That’s settled. I can start on the Pernod. Now the feeling of the room is different. They all know what I am. I’m a woman come in here to get drunk. That happens sometimes. They have a drink, these women, and then they have another and then they start crying silently. And then they go into the lavabo and then they come out–powdered, but with hollow eyes–and, head down, slink into the street.
–From Good Morning, Midnight by Jean Rhys
I felt isolated in my misery. I became lonely, so I drank a bit, and then a bit more, and then I became lonelier, because no one likes being around a drunk. I lost and I drank and I drank and I lost. I liked my job, but I didn’t have a glittering career, and even if I had, let’s be honest: women are still only valued for two things–their looks and their role as mothers. I’m not beautiful, and I can’t have kids, so what does that make me? Worthless.
–From The Girl on the Train by Paula Hawkins
There is a particularly virulent self-hatred that gnaws at these two women alcoholics. Rhys’ Sasha Jensen wanders around Paris in a shroud of loneliness. At first I thought this book was Orwell’s Down and Out in Paris and London but told from a female point of view. However, I don’t remember this level of self-reproach in Orwell’s book. As I remember it, there is a certain relish of the bedbugs and the pawnshops, whereas in Rhys’ book every seedy detail of her cheap hotel room seems like proof of her unforgivable inferiority.
As for Hawkins’ Rachel, she is also banished from the rest of society and, like Sasha, she is unable to be a mother.
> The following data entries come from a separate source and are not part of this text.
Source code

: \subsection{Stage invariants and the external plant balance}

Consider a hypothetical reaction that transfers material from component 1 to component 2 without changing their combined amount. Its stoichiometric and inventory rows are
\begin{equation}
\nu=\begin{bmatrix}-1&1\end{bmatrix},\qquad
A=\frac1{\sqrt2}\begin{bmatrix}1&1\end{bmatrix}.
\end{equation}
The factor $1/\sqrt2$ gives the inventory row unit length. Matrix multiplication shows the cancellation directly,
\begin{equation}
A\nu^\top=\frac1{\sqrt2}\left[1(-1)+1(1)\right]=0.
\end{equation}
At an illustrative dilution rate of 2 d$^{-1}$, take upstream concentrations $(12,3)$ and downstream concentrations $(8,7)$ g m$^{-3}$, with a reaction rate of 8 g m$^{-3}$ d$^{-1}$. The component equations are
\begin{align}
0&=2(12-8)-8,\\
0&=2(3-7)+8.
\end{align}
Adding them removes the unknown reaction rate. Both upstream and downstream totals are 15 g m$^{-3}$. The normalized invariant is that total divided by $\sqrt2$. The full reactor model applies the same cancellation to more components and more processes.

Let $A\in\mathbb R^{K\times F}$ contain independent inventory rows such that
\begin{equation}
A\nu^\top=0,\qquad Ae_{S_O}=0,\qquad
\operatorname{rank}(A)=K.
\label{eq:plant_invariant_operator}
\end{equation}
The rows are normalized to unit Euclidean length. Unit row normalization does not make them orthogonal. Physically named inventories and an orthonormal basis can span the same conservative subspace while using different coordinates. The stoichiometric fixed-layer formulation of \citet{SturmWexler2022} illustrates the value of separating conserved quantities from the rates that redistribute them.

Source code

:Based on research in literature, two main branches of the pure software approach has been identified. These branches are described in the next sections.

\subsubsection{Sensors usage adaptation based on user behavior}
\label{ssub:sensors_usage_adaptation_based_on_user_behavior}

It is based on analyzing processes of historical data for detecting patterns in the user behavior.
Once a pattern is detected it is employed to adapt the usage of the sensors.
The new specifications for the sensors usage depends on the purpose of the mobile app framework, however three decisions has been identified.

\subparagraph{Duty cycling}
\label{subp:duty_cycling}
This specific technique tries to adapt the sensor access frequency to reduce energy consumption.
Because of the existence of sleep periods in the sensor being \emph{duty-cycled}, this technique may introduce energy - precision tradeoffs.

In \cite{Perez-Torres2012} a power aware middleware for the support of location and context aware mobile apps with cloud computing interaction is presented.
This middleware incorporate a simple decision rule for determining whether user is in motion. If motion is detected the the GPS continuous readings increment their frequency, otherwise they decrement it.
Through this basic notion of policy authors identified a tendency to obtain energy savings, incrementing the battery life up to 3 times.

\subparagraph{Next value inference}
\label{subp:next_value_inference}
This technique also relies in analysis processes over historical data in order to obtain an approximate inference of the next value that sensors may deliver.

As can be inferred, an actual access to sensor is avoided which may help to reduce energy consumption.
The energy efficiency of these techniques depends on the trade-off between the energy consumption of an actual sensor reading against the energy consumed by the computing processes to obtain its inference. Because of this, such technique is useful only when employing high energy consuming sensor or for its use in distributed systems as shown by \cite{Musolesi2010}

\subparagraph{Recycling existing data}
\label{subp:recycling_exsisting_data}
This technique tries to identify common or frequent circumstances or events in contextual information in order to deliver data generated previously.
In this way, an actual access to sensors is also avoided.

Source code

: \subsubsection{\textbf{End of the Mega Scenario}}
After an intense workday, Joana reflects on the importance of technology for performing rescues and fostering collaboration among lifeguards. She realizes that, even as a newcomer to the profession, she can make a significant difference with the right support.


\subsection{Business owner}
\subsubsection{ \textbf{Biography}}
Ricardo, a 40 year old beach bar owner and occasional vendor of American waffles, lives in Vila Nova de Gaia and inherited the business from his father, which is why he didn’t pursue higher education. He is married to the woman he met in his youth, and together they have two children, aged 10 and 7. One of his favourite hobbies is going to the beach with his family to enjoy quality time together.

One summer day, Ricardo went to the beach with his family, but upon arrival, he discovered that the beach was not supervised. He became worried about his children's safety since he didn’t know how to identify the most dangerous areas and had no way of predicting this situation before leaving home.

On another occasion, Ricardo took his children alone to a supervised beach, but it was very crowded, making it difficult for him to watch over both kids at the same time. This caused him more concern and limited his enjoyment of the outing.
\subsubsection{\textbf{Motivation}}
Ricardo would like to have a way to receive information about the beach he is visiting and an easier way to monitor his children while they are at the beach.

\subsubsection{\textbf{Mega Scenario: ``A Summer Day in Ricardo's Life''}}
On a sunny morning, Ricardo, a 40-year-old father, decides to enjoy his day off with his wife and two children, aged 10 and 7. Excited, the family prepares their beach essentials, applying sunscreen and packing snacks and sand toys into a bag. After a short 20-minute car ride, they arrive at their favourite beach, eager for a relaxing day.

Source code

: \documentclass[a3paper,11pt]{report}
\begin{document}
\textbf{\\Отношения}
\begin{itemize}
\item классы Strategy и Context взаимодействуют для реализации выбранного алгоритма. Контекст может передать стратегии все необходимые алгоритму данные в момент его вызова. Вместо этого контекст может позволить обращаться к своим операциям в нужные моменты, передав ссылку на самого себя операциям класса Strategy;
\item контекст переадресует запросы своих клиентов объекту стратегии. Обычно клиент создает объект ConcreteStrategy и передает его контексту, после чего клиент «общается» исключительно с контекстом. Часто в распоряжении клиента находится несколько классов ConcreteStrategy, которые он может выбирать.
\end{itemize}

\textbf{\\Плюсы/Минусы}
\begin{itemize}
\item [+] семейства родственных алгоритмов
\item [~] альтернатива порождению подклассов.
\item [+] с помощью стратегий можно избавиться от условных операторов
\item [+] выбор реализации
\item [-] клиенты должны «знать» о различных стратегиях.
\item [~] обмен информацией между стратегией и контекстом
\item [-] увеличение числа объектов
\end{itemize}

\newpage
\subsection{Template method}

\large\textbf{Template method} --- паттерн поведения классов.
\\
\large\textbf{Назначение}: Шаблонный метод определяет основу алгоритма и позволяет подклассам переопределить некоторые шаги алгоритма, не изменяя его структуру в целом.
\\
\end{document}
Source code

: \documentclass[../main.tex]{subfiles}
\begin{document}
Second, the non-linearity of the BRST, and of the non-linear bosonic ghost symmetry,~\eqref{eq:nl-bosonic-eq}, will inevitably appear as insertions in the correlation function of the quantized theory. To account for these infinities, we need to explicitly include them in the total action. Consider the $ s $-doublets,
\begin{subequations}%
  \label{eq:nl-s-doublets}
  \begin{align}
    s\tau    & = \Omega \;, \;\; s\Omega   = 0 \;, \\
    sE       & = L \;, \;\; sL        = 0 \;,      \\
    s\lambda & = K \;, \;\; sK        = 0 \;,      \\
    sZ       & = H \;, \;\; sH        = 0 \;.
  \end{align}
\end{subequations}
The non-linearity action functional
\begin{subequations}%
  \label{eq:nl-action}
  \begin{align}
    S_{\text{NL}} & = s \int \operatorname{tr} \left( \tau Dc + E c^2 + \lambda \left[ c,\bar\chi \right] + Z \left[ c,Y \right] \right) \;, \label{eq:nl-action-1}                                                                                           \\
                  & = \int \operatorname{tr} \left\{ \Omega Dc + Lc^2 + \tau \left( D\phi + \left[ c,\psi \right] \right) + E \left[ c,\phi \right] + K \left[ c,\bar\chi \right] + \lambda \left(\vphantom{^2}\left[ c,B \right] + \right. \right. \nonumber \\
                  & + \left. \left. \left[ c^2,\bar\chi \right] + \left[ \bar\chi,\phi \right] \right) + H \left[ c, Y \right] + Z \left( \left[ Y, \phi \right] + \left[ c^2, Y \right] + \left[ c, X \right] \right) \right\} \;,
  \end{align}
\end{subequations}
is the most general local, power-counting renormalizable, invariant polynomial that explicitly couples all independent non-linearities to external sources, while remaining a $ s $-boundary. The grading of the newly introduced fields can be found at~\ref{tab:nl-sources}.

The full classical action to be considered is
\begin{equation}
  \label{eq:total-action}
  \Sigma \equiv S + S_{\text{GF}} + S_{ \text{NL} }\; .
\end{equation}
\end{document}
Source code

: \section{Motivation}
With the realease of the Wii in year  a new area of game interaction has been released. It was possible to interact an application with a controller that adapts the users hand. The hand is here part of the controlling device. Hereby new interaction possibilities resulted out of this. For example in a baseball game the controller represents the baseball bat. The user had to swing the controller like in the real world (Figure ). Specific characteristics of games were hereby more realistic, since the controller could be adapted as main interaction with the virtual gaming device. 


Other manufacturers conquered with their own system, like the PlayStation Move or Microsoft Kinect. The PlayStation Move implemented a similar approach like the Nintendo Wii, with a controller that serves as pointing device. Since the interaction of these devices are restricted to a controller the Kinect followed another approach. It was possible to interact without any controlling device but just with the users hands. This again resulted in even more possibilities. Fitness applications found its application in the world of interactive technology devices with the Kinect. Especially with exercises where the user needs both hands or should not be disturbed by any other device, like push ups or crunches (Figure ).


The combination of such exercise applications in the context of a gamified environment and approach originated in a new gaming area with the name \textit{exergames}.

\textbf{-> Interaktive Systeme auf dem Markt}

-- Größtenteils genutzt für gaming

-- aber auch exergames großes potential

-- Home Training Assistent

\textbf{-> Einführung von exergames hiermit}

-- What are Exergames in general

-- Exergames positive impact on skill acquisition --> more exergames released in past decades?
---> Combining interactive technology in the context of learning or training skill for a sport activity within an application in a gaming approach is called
In fact, Rachel blames her infertility for driving her to drink, and Sasha’s most painful memories concern her dead newborn. It is as if these anonymous women were unable to create that most important bond–that between mother and child–and instead they have no purpose or warmth in their lives.
Is Rachel right when it comes to her comment about women needing to be attractive or maternal in order to have any value in society? Have things changed between the publication of Rhys’ novella in 1939 and that of Hawkins’ thriller in 2015?
There is a rabid misogyny in both books–a loathing of women who have no seeming right to self-esteem. I enjoyed both books because their main characters go against the grain and screw up over and over again, embarrassing themselves to no end. In fact, there is a certain pleasure in failing without apology.